VI-Control has very few rules or guidelines. That works because we're fortunate that the membership is sophisticated enough to moderate itself. We're really lucky that way. Most of us know instinctively what is cool and what is not.

I'll go so far as to say that most of the actions moderators take here do not have specific rules guiding them. Last night, for instance, I deleted a thread where someone asked if Danny Elfman is a Scientologist. I don't think we have a rule against that, but 99% of us know instinctively that that thread ain't gonna end well. Obviously, 1% _doesn't_ automatically know that, so we deal with them on a case by case basis. It's not that hard.

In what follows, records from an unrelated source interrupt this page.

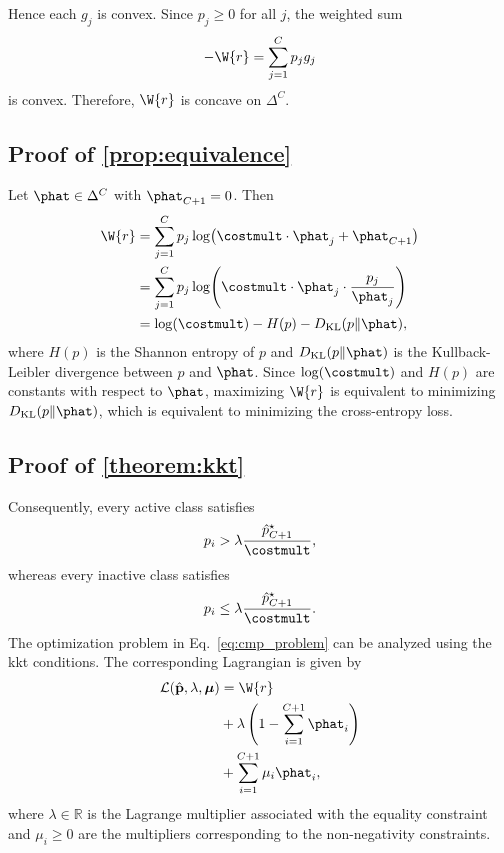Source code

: Hence each $g_j$ is convex. Since $p_j\ge0$ for all $j$, the weighted sum
\begin{align*}
    -\W{r}
    =
    \sum_{j=1}^{C}p_j g_j
\end{align*}
is convex. Therefore, $\W{r}$ is concave on $\Delta^C$.

\subsection{Proof of \cref{prop:equivalence}}
\label{subsec:proof_equivalence}
\propEquivalence*

Let $\phat\in\Delta^C$ with $\phat_{C+1}=0$. Then
\begin{align*}
    \W{r}
     & =
    \sum_{j=1}^{C}p_j\log\!\left(\costmult\cdot\phat_j+\phat_{C+1}\right)             \\
     & =
    \sum_{j=1}^{C}p_j\log\!\left(\costmult\cdot\phat_j\cdot\frac{p_j}{\phat_j}\right) \\
     & =
    \log\!\left(\costmult\right)
    -
    H(p)
    -
    D_{\text{KL}}(p\| \phat),
\end{align*}
where $H(p)$ is the Shannon entropy of $p$ and $D_{\text{KL}}(p\| \phat)$ is the Kullback-Leibler divergence between $p$ and $\phat$. Since $\log\!\left(\costmult\right)$ and $H(p)$ are constants with respect to $\phat$, maximizing $\W{r}$ is equivalent to minimizing $D_{\text{KL}}(p\| \phat)$, which is equivalent to minimizing the cross-entropy loss.

\subsection{Proof of \cref{theorem:kkt}}
\label{sec:proof_kkt_conditions}
\theoremKKT*
Consequently, every active class satisfies
\begin{align}
    p_i>\lambda\frac{\hat p_{C+1}^\star}{\costmult},
\end{align}
whereas every inactive class satisfies
\begin{align}
    p_i\le
    \lambda\frac{\hat p_{C+1}^\star}{\costmult}.
\end{align}
The optimization problem in Eq.~\eqref{eq:cmp_problem} can be analyzed using the \gls*{kkt} conditions. The corresponding Lagrangian is given by
\begin{align*}
    \mathcal{L}(\hat{\mathbf{p}}, \lambda, \boldsymbol{\mu})
     & =
    \W{r}                                          \\
     &
    +\lambda\left(1-\sum_{i=1}^{C+1}\phat_i\right) \\
     &
    +\sum_{i=1}^{C+1}\mu_i\phat_i,
\end{align*}
where $\lambda\in\mathbb{R}$ is the Lagrange multiplier associated with the equality constraint and $\mu_i\ge0$ are the multipliers corresponding to the non-negativity constraints.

Anyway, the original issue this thread was motivated by is resolved, so that's as far as I'll go for now. The broader topic of shills and reliability of reviews and stuff is certainly valid, but I'm not getting involved in that for at least a few weeks. (Spoiler alert - I'm very doubtful we can come up with new policies that would solve those issues without turning the forum into a disclaimery mess.)


----------



## Lindon (Sep 7, 2019)

Mike Greene said:


> Exactly. Several of the exiles, including Samy, are very, very talented, and it really is too bad they're gone. That's something I don't want to repeat.


Which is exactly why I think having a set of (suggested) guidelines might help head off this sort of issue. I certainly know a number of people who used to be very active here who these days dont show up much any more because of (their) perception that "its a Kontakt-only space" - which I've tried to argue isnt the case, but my feeling is this is getting harder and harder to justify.


----------



## Mike Greene (Sep 7, 2019)

Lindon said:


> Which is exactly why I think having a set of (suggested) guidelines might help head off this sort of issue. I certainly know a number of people who used to be very active here who these days dont show up much any more because of (their) perception that "its a Kontakt-only space" - which I've tried to argue isnt the case, but my feeling is this is getting harder and harder to justify.


Totally agreed that the forum is very heavy on Kontakt, but I don't know what rules would solve that. I'm not going to tell Mario to stop being helpful.  

FWIW, I offered to UVI to have their own subforum where they could promote their platform and answer coding questions and stuff. (I like the idea of more competition and the UVI platform is very cool. I'm also hoping HISE becomes a bigger thing.) The only requirement was that they would keep a presence here so that questions would get answered and the subforum wouldn't turn into a ghost town. They never got back to me on it, although the offer still stands.


----------



## ProfoundSilence (Sep 7, 2019)

Mike Greene said:


> Exactly. Several of the exiles, including Samy, are very, very talented, and it really is too bad they're gone. That's something I don't want to repeat.



And that's just the obvious case - the not so obvious case, were the grudges that members here hold under the surface against each other - that end up being little bits of slights/attitude sprinkled in their interactions between one another. They might not even speak up about it, and one day they'll help pile on if they have the opportunity.


----------



## Ashermusic (Sep 7, 2019)

ProfoundSilence said:


> And that's just the obvious case - the not so obvious case, were the grudges that members here hold under the surface against each other - that end up being little bits of slights/attitude sprinkled in their interactions between one another. They might not even speak up about it, and one day they'll help pile on if they have the opportunity.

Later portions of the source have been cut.